◆ **Stored data**
- - - - -

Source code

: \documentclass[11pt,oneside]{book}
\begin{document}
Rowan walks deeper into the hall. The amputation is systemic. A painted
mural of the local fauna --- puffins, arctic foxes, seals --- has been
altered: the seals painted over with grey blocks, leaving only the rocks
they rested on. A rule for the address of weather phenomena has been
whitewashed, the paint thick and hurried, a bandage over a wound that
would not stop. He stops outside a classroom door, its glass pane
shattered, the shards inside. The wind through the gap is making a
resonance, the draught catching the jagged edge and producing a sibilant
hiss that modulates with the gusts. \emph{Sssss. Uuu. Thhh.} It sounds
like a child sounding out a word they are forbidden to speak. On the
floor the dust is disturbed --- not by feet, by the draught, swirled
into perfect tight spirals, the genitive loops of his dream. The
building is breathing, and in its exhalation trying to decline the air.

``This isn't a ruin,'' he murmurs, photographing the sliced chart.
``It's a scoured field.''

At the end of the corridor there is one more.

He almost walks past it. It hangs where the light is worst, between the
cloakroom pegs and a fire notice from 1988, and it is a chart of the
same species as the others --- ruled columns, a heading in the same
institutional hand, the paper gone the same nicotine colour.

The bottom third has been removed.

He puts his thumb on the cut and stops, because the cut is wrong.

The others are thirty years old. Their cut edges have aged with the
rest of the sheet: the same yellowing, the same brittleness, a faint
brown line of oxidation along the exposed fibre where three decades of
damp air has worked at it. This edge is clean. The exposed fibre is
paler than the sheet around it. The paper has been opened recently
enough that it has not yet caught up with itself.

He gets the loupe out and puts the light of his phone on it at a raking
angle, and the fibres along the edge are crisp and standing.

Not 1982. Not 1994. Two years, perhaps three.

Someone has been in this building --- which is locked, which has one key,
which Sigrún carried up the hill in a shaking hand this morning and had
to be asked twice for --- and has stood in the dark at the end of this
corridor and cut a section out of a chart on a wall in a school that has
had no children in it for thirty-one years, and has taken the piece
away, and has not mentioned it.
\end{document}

- - - - -

◆ **What you should do**
Which lines above contain the word "chart"? List them.

◆ **Your response**
``This isn't a ruin,'' he murmurs, photographing the sliced chart.
cloakroom pegs and a fire notice from 1988, and it is a chart of the
corridor and cut a section out of a chart on a wall in a school that has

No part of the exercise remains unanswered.